Unnecessary legislative barriers are preventing UK retailers opening stores in other EU countries, according to the British Retail Consortium.
It is hosting a debate at the Conservative Party Conference today called “Europe: Love it or loathe it, you can’t ignore it.”
BRC said that while it “firmly believes in a fully open European single market for goods, services and capital”, it wants to see reform in EU countries to make it easier for UK retailers to open stores there.
Restrictions include differing attitudes to sales and promotions. For example, in Belgium, retailers are not allowed to offer discounts of more than 33%. Germany is also “notoriously restrictive on sales promotions”, according to the BRC.
Some member states also impose taxes that specifically discriminate against large retailers.
Restrictive rules on ecommerce means online retailing “has not flourished as it should have”. BRC said online retailers have to comply with the different consumer rights rules in each of the member states where customers are located.
BRC said that conversely, “the UK’s doors are open to foreign investors”, with the UK ranking as the biggest destination for retail investment by far. In the first half of this year a third of the entire total retail investment in the EU happened in the UK.

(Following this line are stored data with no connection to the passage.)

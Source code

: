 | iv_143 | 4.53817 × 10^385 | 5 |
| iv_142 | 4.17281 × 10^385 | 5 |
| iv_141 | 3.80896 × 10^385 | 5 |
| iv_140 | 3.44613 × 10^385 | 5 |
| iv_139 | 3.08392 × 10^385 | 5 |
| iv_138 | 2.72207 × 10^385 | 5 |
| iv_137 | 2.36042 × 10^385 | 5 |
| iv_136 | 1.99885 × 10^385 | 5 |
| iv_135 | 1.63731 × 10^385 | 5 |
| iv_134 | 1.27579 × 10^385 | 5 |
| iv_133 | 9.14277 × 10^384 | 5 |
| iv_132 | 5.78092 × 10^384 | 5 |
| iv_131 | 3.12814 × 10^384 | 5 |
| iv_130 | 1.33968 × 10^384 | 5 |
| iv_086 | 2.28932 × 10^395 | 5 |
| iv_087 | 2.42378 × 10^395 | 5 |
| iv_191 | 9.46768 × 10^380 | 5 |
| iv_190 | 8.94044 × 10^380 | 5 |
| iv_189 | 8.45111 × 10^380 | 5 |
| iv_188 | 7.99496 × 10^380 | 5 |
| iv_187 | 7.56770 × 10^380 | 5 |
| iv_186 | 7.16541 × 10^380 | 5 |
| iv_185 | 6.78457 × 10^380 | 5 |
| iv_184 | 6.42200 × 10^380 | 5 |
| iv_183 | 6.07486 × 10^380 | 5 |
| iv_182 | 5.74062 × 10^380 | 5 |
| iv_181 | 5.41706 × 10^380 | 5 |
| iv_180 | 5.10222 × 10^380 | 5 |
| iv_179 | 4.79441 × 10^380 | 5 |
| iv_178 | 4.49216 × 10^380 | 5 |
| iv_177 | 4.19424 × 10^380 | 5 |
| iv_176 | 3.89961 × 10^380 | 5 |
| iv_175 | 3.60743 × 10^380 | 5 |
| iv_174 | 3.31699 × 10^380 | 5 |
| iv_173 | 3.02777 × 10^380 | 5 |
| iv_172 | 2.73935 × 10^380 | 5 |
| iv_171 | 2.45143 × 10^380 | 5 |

As a result, UK customers “benefit from Europe’s most competitive retail sector”. BRC added that the UK retail industry employs more people than retailing in any other EU country, despite the UK having only the third biggest population in Europe.
BRC director general Stephen Robertson, who will chair the event today, said: “The UK shows the clear economic and customer benefits that come from a genuinely open market.

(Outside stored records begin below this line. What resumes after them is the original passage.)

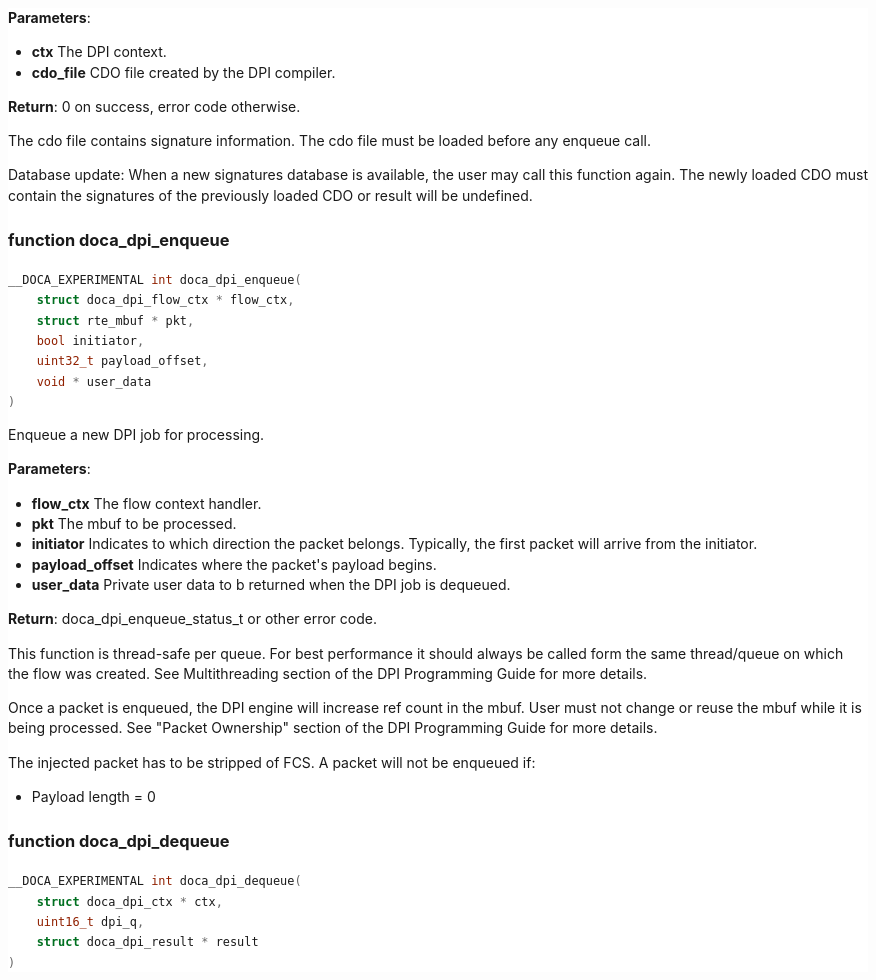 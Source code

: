 **Parameters**: 

  * **ctx** The DPI context. 
  * **cdo_file** CDO file created by the DPI compiler. 


**Return**: 0 on success, error code otherwise. 

The cdo file contains signature information. The cdo file must be loaded before any enqueue call.

Database update: When a new signatures database is available, the user may call this function again. The newly loaded CDO must contain the signatures of the previously loaded CDO or result will be undefined. 


### function doca_dpi_enqueue

```cpp
__DOCA_EXPERIMENTAL int doca_dpi_enqueue(
    struct doca_dpi_flow_ctx * flow_ctx,
    struct rte_mbuf * pkt,
    bool initiator,
    uint32_t payload_offset,
    void * user_data
)
```

Enqueue a new DPI job for processing. 

**Parameters**: 

  * **flow_ctx** The flow context handler. 
  * **pkt** The mbuf to be processed. 
  * **initiator** Indicates to which direction the packet belongs. Typically, the first packet will arrive from the initiator. 
  * **payload_offset** Indicates where the packet's payload begins. 
  * **user_data** Private user data to b returned when the DPI job is dequeued. 


**Return**: doca_dpi_enqueue_status_t or other error code. 

This function is thread-safe per queue. For best performance it should always be called form the same thread/queue on which the flow was created. See Multithreading section of the DPI Programming Guide for more details.

Once a packet is enqueued, the DPI engine will increase ref count in the mbuf. User must not change or reuse the mbuf while it is being processed. See "Packet Ownership" section of the DPI Programming Guide for more details.

The injected packet has to be stripped of FCS. A packet will not be enqueued if:

* Payload length = 0


### function doca_dpi_dequeue

```cpp
__DOCA_EXPERIMENTAL int doca_dpi_dequeue(
    struct doca_dpi_ctx * ctx,
    uint16_t dpi_q,
    struct doca_dpi_result * result
)
```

“Too many other EU countries just don’t get that. We currently have the disadvantages of a costly regulation machine without the full access to 500 million customers that a proper single market would give.
“I applaud the Commission’s efforts to tackle discriminatory national legislation which makes it harder for UK retailers to invest in other EU countries and denies their customers the benefits.
“At a time when export-led growth is crucial, the Commission needs to work harder to bring down those barriers and other member states must meet their obligations.”